**ASSIGNED TASK:**
Show each line from the records below in which the word "typings" occurs.

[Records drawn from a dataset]
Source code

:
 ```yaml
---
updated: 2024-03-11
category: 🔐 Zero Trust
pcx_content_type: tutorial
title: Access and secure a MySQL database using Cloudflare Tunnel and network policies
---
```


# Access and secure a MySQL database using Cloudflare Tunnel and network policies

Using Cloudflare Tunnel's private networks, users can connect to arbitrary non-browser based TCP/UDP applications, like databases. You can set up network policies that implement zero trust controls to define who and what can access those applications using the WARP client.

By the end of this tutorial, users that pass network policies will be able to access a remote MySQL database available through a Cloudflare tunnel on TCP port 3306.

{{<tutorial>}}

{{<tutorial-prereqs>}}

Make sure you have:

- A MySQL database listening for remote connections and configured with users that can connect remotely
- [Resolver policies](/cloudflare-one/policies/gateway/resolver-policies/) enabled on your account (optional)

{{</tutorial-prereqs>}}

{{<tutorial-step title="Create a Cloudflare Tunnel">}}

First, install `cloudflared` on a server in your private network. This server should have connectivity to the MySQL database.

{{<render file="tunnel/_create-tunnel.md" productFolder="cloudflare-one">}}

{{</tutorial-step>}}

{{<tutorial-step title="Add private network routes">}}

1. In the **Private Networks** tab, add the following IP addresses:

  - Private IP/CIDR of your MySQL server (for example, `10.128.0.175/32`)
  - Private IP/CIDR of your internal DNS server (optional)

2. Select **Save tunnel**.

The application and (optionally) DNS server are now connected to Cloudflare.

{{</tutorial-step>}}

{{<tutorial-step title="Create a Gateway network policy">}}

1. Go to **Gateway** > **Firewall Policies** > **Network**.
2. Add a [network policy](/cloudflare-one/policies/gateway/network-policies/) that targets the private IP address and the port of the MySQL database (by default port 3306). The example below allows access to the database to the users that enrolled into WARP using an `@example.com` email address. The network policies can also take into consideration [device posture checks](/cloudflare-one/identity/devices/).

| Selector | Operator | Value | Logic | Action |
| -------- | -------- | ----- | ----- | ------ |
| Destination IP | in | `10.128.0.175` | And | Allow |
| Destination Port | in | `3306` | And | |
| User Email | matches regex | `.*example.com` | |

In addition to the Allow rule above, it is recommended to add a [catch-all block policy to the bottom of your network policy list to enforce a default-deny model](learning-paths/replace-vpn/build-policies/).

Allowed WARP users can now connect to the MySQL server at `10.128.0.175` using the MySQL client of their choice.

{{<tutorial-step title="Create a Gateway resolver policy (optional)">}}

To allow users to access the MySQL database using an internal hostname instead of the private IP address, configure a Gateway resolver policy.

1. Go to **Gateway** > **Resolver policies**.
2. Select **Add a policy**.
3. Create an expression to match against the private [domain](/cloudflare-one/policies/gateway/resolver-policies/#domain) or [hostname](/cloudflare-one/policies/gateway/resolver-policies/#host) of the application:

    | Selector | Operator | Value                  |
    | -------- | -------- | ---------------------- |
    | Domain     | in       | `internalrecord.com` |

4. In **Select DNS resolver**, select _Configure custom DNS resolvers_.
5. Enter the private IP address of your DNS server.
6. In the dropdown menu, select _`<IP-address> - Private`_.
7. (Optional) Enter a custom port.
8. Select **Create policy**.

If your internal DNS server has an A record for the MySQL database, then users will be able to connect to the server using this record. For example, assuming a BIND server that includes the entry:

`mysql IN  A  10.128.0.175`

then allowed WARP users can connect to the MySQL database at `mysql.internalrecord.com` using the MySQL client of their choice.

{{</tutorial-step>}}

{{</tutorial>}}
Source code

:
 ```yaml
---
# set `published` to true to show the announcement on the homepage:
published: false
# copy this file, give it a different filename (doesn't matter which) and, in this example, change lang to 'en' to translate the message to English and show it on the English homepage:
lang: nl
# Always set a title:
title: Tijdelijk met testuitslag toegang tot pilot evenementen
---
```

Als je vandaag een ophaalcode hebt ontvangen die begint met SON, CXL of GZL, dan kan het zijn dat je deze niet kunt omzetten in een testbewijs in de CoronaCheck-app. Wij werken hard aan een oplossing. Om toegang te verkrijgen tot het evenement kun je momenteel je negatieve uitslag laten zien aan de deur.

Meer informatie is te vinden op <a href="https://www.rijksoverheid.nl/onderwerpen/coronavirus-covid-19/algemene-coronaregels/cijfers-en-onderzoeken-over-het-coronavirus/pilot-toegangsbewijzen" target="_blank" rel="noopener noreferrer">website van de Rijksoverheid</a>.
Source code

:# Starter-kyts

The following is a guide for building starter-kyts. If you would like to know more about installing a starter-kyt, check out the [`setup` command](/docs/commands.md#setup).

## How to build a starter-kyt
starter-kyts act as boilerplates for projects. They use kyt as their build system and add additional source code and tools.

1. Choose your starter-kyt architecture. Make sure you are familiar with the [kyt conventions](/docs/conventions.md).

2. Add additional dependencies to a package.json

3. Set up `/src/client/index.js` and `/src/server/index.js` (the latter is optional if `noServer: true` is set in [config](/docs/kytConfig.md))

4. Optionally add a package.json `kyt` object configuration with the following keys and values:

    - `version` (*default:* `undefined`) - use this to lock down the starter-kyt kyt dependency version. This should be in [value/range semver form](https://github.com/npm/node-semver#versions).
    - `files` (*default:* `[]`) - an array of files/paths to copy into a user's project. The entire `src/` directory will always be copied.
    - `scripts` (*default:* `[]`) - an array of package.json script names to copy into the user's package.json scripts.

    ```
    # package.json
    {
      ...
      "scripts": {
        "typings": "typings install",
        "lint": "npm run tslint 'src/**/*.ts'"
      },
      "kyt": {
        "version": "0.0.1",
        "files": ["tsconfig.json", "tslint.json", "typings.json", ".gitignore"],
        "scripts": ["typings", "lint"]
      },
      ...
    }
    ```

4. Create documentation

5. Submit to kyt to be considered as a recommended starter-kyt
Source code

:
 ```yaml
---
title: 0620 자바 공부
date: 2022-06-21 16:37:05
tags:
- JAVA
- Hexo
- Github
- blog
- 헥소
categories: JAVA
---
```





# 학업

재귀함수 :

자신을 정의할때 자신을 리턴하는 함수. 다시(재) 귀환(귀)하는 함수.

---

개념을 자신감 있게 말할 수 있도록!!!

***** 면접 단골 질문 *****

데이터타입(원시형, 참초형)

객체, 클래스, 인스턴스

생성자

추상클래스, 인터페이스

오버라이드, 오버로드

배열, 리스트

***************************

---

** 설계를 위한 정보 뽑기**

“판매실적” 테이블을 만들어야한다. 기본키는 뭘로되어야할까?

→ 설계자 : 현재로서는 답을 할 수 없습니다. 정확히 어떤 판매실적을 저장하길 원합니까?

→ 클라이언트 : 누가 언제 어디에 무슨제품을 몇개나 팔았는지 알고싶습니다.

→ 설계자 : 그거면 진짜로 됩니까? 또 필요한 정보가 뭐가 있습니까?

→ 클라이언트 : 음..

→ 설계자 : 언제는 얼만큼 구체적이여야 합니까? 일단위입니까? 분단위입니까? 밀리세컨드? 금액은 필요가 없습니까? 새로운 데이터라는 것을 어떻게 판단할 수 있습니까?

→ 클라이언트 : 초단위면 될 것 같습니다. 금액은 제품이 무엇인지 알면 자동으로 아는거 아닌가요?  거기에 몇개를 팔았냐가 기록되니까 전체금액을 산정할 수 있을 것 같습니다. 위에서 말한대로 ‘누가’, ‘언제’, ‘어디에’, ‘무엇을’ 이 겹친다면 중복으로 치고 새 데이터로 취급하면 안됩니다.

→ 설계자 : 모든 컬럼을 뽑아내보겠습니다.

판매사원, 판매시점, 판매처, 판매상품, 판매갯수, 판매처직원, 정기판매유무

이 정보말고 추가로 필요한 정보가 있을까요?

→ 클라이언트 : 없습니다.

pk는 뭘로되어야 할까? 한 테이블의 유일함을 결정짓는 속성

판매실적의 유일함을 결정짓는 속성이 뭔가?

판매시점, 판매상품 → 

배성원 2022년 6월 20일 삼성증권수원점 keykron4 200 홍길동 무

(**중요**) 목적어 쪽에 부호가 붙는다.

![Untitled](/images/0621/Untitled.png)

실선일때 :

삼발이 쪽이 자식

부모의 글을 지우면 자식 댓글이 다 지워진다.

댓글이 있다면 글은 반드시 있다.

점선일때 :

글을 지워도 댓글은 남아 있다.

**WORKED SOLUTION:**
        "typings": "typings install",
        "files": ["tsconfig.json", "tslint.json", "typings.json", ".gitignore"],
        "scripts": ["typings", "lint"]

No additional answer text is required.